Trout Fishing Report 3C – 2018
From left Harald Oterholt, Gena (chef), Svein Røbergshagen, Marius Warnken, Pål Asbjørn Jørgensen, Jon Erlend Dahlen.
We arrived the fabolous Pina River on a bright sunny evening, mentally leaning on a description of the seasonal progression just as it used to be in the old days. In other words pretty much normal. The weather good, the temperature nice and the water level at midpoint, not high, not low. and a water temp of 13 degrees. Well, there is no reason to believe there is anything kind of normal on the tundra, at least not for the trophy trout inhabiting these fabled waters.
The first night we fished the pools very close to camp and did not find a single fish. Even the pools downstream of camp, all the way to Pina Junction, did not seem to hold any trout at all. The seasonal distribution of fish throughout the river system is an issue of great interest and it has on occasional been encountered as a challenge. There is only one solution, walk until you can locate the fish and the fun will start. We did find the fish a ten minutes walk upstream. From this point and all the way as long as we bothered to walk against the flow of the river, the trout was sitting on the river bed, eating our flies again and again and everything seemed to be in perfect normal condittions.
The group was balanced by three rookies and two highly experienced tundra regulars, in addition to our chef Gena, a living encyclopedia of tundra knowledge. On the second day Jon Erlend and Harald turned a corner and saw exactly what they came for in the first place, heads and tails slicing the surface in sedate precisional attacks on small mayflies littering the glassy glide of a picture perfect pool. They stayed there for the rest of the day, taking turns between resting and fishing the pool and with no greedy approach at all they, initiated what was to become a graduall increase of personal bests for the rest of the coming days.

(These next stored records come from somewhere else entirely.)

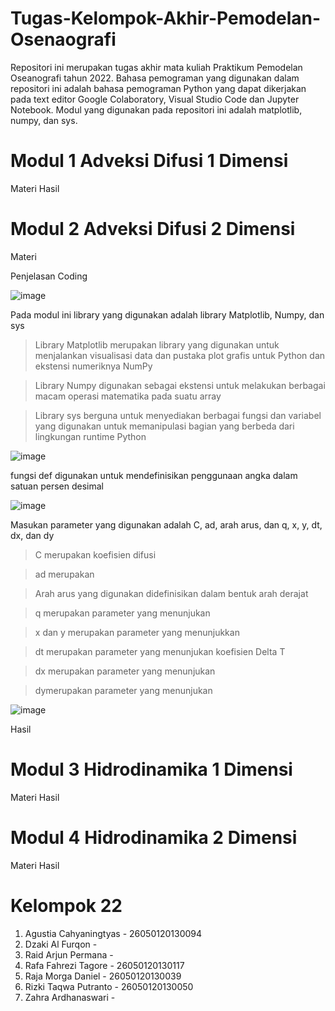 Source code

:# Tugas-Kelompok-Akhir-Pemodelan-Osenaografi
Repositori ini merupakan tugas akhir mata kuliah Praktikum Pemodelan Oseanografi tahun 2022. Bahasa pemograman yang digunakan dalam repositori ini adalah bahasa pemograman Python yang dapat dikerjakan pada text editor Google Colaboratory, Visual Studio Code  dan Jupyter Notebook. Modul yang digunakan pada repositori ini adalah matplotlib, numpy, dan sys.
# Modul 1 Adveksi Difusi 1 Dimensi
Materi
Hasil
# Modul 2 Adveksi Difusi 2 Dimensi
Materi

Penjelasan Coding

![image](https://user-images.githubusercontent.com/102911269/169702805-d1f21fcd-6bcc-48a0-a9ad-8f810ef5fe25.png)

Pada modul ini library yang digunakan adalah library Matplotlib, Numpy, dan sys
> Library Matplotlib merupakan library yang digunakan untuk menjalankan visualisasi data dan pustaka plot grafis untuk Python dan ekstensi numeriknya NumPy

> Library Numpy digunakan sebagai ekstensi  untuk melakukan berbagai macam operasi matematika pada suatu array

> Library sys berguna untuk menyediakan berbagai fungsi dan variabel yang digunakan untuk memanipulasi bagian yang berbeda dari lingkungan runtime Python

![image](https://user-images.githubusercontent.com/102911269/169703324-3524c1cd-980b-459d-94d2-0d4be1c8a9ab.png)

fungsi def digunakan untuk mendefinisikan penggunaan angka dalam satuan persen desimal

![image](https://user-images.githubusercontent.com/102911269/169703150-ace83883-daae-4011-aca6-509d71e9a1b8.png)

Masukan parameter yang digunakan adalah C, ad, arah arus, dan q, x, y, dt, dx, dan dy
> C merupakan koefisien difusi

> ad merupakan 

> Arah arus yang digunakan didefinisikan dalam bentuk arah derajat

> q merupakan parameter yang menunjukan 

> x dan y merupakan parameter yang menunjukkan 

> dt merupakan parameter yang menunjukan koefisien Delta T

> dx merupakan parameter yang menunjukan

> dymerupakan parameter yang menunjukan

![image](https://user-images.githubusercontent.com/102911269/169703304-f34c6edf-fde4-4075-9993-7d23a080d1ff.png)


Hasil
# Modul 3 Hidrodinamika 1 Dimensi
Materi
Hasil
# Modul 4 Hidrodinamika 2 Dimensi
Materi
Hasil

# Kelompok 22
1. Agustia Cahyaningtyas - 26050120130094
2. Dzaki Al Furqon -
3. Raid Arjun Permana - 
4. Rafa Fahrezi Tagore - 26050120130117
5. Raja Morga Daniel - 26050120130039
6. Rizki Taqwa Putranto - 26050120130050
7. Zahra Ardhanaswari - 
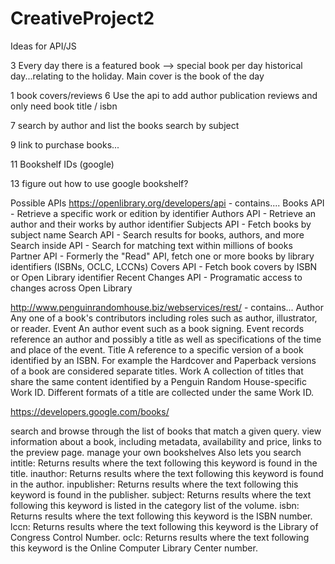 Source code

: # CreativeProject2

Ideas for API/JS

3 Every day there is a featured book --> special book per day historical day...relating to the holiday. Main cover is the book of the day

1 book covers/reviews
6 Use the api to add author publication reviews and only need book title / isbn 

7 search by author and list the books
search by subject 

9 link to purchase books...

11 Bookshelf IDs (google)

13 figure out how to use google bookshelf?


Possible APIs
https://openlibrary.org/developers/api - contains....
Books API - Retrieve a specific work or edition by identifier
Authors API - Retrieve an author and their works by author identifier
Subjects API - Fetch books by subject name
Search API - Search results for books, authors, and more
Search inside API - Search for matching text within millions of books
Partner API - Formerly the "Read" API, fetch one or more books by library identifiers (ISBNs, OCLC, LCCNs)
Covers API - Fetch book covers by ISBN or Open Library identifier
Recent Changes API - Programatic access to changes across Open Library

http://www.penguinrandomhouse.biz/webservices/rest/ - contains...
Author
Any one of a book's contributors including roles such as author, illustrator, or reader.
Event
An author event such as a book signing. Event records reference an author and possibly a title as well as specifications of the time and place of the event.
Title
A reference to a specific version of a book identified by an ISBN. For example the Hardcover and Paperback versions of a book are considered separate titles.
Work
A collection of titles that share the same content identified by a Penguin Random House-specific Work ID. Different formats of a title are collected under the same Work ID.

https://developers.google.com/books/

search and browse through the list of books that match a given query.
view information about a book, including metadata, availability and price, links to the preview page.
manage your own bookshelves
Also lets you search
intitle: Returns results where the text following this keyword is found in the title.
inauthor: Returns results where the text following this keyword is found in the author.
inpublisher: Returns results where the text following this keyword is found in the publisher.
subject: Returns results where the text following this keyword is listed in the category list of the volume.
isbn: Returns results where the text following this keyword is the ISBN number.
lccn: Returns results where the text following this keyword is the Library of Congress Control Number.
oclc: Returns results where the text following this keyword is the Online Computer Library Center number.

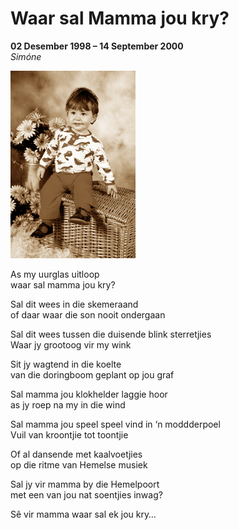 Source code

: # Waar sal Mamma jou kry?

**02 Desember 1998 – 14 September 2000**  
*Simóne*

![Nes sy was](./Nes-sy-was.jpg) 

As my uurglas uitloop  
waar sal mamma jou kry?

Sal dit wees in die skemeraand  
of daar waar die son nooit ondergaan

Sal dit wees tussen die duisende blink sterretjies  
Waar jy grootoog vir my wink

Sit jy wagtend in die koelte  
van die doringboom geplant op jou graf

Sal mamma jou klokhelder laggie hoor  
as jy roep na my in die wind

Sal mamma jou speel speel vind in ‘n moddderpoel  
Vuil van kroontjie tot toontjie

Of al dansende met kaalvoetjies  
op die ritme van Hemelse musiek

Sal jy vir mamma by die Hemelpoort  
met een van jou nat soentjies inwag?

Sê vir mamma waar sal ek jou kry…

Marius has fished the Pina River on several occasions and he was the perfect guide for his father Påll, introducing him to one of the best pieces of river in the entire Pina system. A slow even flow of water, occasioanlly broken by small rocks, lasting for at least two hundred meters and potentially holding a trophy trout in every inch of water from top to bottom. Pina regulars has named this place The Strait., and for the entire week it was a continious source of excellent tundra adventures.. Pål broke the leader on his first hook up, but soon gained experience to hold the fish all the way to the net.

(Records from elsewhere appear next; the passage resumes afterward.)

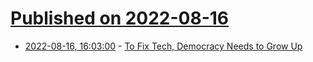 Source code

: # [Published on 2022-08-16](index.md)

* [2022-08-16, 16:03:00](https://soylentnews.org/article.pl?sid=22/08/15/151239&from=rss) - [To Fix Tech, Democracy Needs to Grow Up](https://soylentnews.org/article.pl?sid=22/08/15/151239&from=rss)
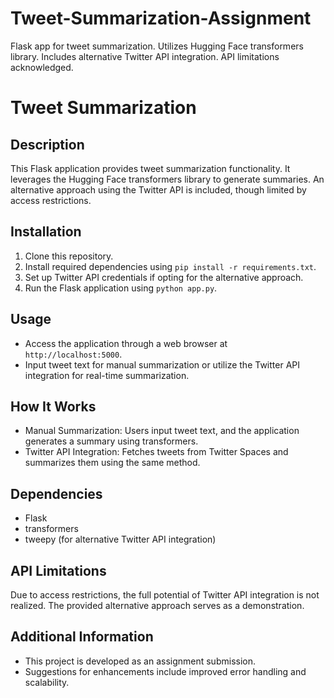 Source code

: # Tweet-Summarization-Assignment
Flask app for tweet summarization. Utilizes Hugging Face transformers library. Includes alternative Twitter API integration. API limitations acknowledged.
# Tweet Summarization

## Description
This Flask application provides tweet summarization functionality. It leverages the Hugging Face transformers library to generate summaries. An alternative approach using the Twitter API is included, though limited by access restrictions.

## Installation
1. Clone this repository.
2. Install required dependencies using `pip install -r requirements.txt`.
3. Set up Twitter API credentials if opting for the alternative approach.
4. Run the Flask application using `python app.py`.

## Usage
- Access the application through a web browser at `http://localhost:5000`.
- Input tweet text for manual summarization or utilize the Twitter API integration for real-time summarization.

## How It Works
- Manual Summarization: Users input tweet text, and the application generates a summary using transformers.
- Twitter API Integration: Fetches tweets from Twitter Spaces and summarizes them using the same method.

## Dependencies
- Flask
- transformers
- tweepy (for alternative Twitter API integration)

## API Limitations
Due to access restrictions, the full potential of Twitter API integration is not realized. The provided alternative approach serves as a demonstration.

## Additional Information
- This project is developed as an assignment submission.
- Suggestions for enhancements include improved error handling and scalability.
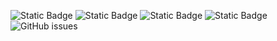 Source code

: ![Static Badge](https://img.shields.io/badge/blacklists-60-000000) ![Static Badge](https://img.shields.io/badge/blacklisted-2714729-cc0000) ![Static Badge](https://img.shields.io/badge/whitelisted-2242-00CC00) ![Static Badge](https://img.shields.io/badge/streaming_blacklist-28106-000000) ![GitHub issues](https://img.shields.io/github/issues/fabriziosalmi/blacklists)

For all newcomers to the tundra rivers, the learning curve seems to be a very steep one. Furious battles are lost and won, sometimes at great emotional costs. Jon Erlend broke his rod on a fish the size only fantasy can imagine and a few casts later he lost his flyline in a monstertrout racing down hundred meters of heavy whitewater. All he could do was try to hold on. We later picked the line out of the river, and the fish had definately found a new pool to rest.

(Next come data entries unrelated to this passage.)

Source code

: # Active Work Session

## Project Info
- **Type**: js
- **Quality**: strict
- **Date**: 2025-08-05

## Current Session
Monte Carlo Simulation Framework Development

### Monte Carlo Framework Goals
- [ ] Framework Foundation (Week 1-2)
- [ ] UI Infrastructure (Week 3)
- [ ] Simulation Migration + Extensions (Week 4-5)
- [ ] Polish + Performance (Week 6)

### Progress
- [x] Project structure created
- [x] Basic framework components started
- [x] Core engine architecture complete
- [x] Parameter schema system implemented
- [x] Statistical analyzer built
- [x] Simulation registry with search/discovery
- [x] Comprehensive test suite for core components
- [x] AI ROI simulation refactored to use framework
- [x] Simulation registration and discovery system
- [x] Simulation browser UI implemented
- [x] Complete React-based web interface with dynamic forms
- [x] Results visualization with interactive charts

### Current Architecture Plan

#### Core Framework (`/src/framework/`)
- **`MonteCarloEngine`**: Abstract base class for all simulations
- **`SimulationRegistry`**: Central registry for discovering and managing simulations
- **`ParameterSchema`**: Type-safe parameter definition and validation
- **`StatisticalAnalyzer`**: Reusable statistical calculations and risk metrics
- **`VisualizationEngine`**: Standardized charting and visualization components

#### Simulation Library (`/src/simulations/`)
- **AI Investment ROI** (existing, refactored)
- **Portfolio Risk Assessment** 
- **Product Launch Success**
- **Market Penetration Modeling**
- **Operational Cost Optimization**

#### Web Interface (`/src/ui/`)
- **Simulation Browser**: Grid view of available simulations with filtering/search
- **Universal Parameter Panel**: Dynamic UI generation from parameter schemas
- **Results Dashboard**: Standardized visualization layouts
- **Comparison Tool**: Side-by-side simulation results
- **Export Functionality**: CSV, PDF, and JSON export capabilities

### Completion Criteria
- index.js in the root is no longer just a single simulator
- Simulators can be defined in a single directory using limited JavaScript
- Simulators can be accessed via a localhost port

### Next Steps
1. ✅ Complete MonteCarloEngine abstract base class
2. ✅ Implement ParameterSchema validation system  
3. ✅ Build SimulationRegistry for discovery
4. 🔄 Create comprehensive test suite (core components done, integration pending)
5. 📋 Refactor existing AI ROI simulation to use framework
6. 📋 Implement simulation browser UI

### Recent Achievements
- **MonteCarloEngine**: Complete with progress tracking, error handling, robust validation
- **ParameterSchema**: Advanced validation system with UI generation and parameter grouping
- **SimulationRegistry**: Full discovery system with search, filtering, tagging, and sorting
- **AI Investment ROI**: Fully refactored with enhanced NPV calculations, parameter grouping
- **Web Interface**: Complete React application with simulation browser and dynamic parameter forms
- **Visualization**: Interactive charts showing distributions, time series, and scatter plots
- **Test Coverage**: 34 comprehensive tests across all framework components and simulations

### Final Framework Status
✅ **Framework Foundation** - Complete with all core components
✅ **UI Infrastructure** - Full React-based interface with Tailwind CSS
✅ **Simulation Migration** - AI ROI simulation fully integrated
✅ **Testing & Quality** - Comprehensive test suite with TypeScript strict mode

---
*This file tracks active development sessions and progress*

As forecasted, the weather turned gradually warmer throughout the week. The water temp rose from 13 to 18 degrees and a soft, southern wind swept the insects off the water. A tactic of fishing the rise was switched to fishing the water, a very familiar way of approaching the tundra trout staying closer to the rocky bottom. However, the conditions was not in favour of streamers and we continued searching the water with dries, mostly in the way of attractors. Gena tied us some very effective skaters and most of the week turned into more of a presentational progression than an imitative one. In total we caught 41 trout, the biggest 3,9 kg. The list of personal bests are too long to be recorded.
We all had unforgettable days on the riverand was treated in the best possible way by our chef Gena, always taking good care of our wellbeing in camp. His food is beyond excellent, and his advice on flies and tactics are of paramount significance. A big thanks to Kharlovka Company and to Gena for making this possible.